YOUR GOAL — In the records that follow, find each line with the word "همان" and copy it.

INPUT DATA —

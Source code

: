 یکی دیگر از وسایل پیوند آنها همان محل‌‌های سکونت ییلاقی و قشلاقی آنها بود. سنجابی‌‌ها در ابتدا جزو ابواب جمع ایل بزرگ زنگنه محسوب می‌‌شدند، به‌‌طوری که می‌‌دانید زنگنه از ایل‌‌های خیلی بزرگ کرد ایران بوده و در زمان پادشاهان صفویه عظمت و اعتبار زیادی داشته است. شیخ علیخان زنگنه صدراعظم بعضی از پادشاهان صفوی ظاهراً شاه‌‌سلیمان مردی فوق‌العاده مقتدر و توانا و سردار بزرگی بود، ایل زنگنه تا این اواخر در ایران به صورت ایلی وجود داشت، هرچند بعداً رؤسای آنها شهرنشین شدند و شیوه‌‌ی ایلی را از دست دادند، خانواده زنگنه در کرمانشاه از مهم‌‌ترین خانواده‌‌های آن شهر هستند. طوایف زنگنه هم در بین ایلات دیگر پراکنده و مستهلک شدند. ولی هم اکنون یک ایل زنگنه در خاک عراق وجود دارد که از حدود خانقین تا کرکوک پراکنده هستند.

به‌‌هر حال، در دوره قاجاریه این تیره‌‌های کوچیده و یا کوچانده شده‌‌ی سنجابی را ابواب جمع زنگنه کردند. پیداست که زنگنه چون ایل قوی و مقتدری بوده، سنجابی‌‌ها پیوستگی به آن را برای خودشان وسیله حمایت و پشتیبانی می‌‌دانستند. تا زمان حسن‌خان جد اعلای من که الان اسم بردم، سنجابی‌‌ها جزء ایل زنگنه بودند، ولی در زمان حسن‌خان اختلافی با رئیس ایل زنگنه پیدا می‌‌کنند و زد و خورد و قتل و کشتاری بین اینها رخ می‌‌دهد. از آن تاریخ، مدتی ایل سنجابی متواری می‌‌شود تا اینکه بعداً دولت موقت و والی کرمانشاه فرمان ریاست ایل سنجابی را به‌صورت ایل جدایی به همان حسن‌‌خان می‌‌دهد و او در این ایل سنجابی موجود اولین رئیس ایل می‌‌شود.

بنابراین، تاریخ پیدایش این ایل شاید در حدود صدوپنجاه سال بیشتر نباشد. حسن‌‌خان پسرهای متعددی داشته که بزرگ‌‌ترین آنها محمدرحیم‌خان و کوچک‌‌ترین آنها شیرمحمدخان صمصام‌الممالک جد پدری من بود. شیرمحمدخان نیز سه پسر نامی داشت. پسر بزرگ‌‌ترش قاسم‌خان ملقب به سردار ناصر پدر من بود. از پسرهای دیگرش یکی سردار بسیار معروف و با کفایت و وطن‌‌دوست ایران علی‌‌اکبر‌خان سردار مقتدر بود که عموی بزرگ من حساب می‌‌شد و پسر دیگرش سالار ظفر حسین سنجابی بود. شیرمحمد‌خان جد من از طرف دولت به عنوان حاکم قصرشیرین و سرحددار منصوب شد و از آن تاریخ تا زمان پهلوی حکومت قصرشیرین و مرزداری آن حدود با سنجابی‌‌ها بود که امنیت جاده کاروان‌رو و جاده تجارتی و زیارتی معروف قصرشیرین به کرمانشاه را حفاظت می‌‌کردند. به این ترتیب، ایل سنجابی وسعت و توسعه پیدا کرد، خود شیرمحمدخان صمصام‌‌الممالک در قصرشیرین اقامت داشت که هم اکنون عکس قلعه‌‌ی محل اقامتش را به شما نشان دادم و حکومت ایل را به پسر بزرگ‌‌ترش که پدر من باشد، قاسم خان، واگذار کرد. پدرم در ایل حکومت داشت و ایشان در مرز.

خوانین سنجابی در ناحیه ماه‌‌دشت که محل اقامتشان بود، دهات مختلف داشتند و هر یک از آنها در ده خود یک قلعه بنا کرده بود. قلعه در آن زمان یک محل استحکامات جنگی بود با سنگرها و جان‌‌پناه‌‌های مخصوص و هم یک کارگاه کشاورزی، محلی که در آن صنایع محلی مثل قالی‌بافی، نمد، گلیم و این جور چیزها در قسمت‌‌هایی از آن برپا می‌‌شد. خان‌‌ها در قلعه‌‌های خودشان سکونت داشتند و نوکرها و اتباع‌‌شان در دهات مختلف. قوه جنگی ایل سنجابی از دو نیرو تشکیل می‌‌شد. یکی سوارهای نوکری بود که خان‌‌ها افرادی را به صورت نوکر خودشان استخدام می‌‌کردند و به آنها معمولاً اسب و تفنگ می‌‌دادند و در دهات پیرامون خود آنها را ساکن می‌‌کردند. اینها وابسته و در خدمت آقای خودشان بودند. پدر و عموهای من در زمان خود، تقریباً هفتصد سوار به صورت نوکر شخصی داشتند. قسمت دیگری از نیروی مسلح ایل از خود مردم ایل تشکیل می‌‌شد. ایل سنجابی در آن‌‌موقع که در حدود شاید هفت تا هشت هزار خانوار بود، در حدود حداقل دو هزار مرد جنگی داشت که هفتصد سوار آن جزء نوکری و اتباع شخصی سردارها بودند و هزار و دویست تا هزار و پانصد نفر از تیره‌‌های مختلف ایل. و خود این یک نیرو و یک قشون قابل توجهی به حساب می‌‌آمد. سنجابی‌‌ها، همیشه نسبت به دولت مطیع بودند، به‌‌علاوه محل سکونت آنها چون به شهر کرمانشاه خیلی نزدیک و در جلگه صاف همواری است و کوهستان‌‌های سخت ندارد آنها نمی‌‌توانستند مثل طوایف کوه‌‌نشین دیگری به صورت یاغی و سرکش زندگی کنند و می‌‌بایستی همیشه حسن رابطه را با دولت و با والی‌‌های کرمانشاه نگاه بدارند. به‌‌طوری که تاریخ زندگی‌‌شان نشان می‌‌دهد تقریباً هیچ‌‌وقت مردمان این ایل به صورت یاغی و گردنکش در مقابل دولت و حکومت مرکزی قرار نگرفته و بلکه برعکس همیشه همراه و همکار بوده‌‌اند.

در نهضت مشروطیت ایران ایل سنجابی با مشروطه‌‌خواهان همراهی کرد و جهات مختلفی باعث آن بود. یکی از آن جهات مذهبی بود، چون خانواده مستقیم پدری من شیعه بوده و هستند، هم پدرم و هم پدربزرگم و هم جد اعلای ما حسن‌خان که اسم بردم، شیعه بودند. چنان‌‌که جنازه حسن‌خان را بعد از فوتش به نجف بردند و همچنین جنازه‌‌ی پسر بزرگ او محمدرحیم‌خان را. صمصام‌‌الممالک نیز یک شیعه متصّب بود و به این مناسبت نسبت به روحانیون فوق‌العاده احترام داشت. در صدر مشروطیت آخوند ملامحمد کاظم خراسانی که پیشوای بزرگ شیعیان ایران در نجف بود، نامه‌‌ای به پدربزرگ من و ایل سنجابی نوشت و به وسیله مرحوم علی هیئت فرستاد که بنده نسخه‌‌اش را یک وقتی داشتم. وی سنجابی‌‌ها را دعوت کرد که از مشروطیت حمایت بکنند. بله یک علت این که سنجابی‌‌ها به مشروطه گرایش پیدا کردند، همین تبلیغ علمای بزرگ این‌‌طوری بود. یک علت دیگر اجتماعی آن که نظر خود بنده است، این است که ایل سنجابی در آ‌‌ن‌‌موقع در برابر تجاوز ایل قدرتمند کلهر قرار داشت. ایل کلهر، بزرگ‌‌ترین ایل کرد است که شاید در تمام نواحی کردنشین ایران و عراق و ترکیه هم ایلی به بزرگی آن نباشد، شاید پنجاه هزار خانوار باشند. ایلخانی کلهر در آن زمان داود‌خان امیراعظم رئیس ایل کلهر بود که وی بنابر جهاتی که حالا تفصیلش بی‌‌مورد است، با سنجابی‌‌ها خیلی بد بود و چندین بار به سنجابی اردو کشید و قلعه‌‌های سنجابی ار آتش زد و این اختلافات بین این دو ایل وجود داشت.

SOLUTION FOR THIS TASK —
: یکی دیگر از وسایل پیوند آنها همان محل‌‌های سکونت ییلاقی و قشلاقی آنها بود. سنجابی‌‌ها در ابتدا جزو ابواب جمع ایل بزرگ زنگنه محسوب می‌‌شدند، به‌‌طوری که می‌‌دانید زنگنه از ایل‌‌های خیلی بزرگ کرد ایران بوده و در زمان پادشاهان صفویه عظمت و اعتبار زیادی داشته است. شیخ علیخان زنگنه صدراعظم بعضی از پادشاهان صفوی ظاهراً شاه‌‌سلیمان مردی فوق‌العاده مقتدر و توانا و سردار بزرگی بود، ایل زنگنه تا این اواخر در ایران به صورت ایلی وجود داشت، هرچند بعداً رؤسای آنها شهرنشین شدند و شیوه‌‌ی ایلی را از دست دادند، خانواده زنگنه در کرمانشاه از مهم‌‌ترین خانواده‌‌های آن شهر هستند. طوایف زنگنه هم در بین ایلات دیگر پراکنده و مستهلک شدند. ولی هم اکنون یک ایل زنگنه در خاک عراق وجود دارد که از حدود خانقین تا کرکوک پراکنده هستند.
به‌‌هر حال، در دوره قاجاریه این تیره‌‌های کوچیده و یا کوچانده شده‌‌ی سنجابی را ابواب جمع زنگنه کردند. پیداست که زنگنه چون ایل قوی و مقتدری بوده، سنجابی‌‌ها پیوستگی به آن را برای خودشان وسیله حمایت و پشتیبانی می‌‌دانستند. تا زمان حسن‌خان جد اعلای من که الان اسم بردم، سنجابی‌‌ها جزء ایل زنگنه بودند، ولی در زمان حسن‌خان اختلافی با رئیس ایل زنگنه پیدا می‌‌کنند و زد و خورد و قتل و کشتاری بین اینها رخ می‌‌دهد. از آن تاریخ، مدتی ایل سنجابی متواری می‌‌شود تا اینکه بعداً دولت موقت و والی کرمانشاه فرمان ریاست ایل سنجابی را به‌صورت ایل جدایی به همان حسن‌‌خان می‌‌دهد و او در این ایل سنجابی موجود اولین رئیس ایل می‌‌شود.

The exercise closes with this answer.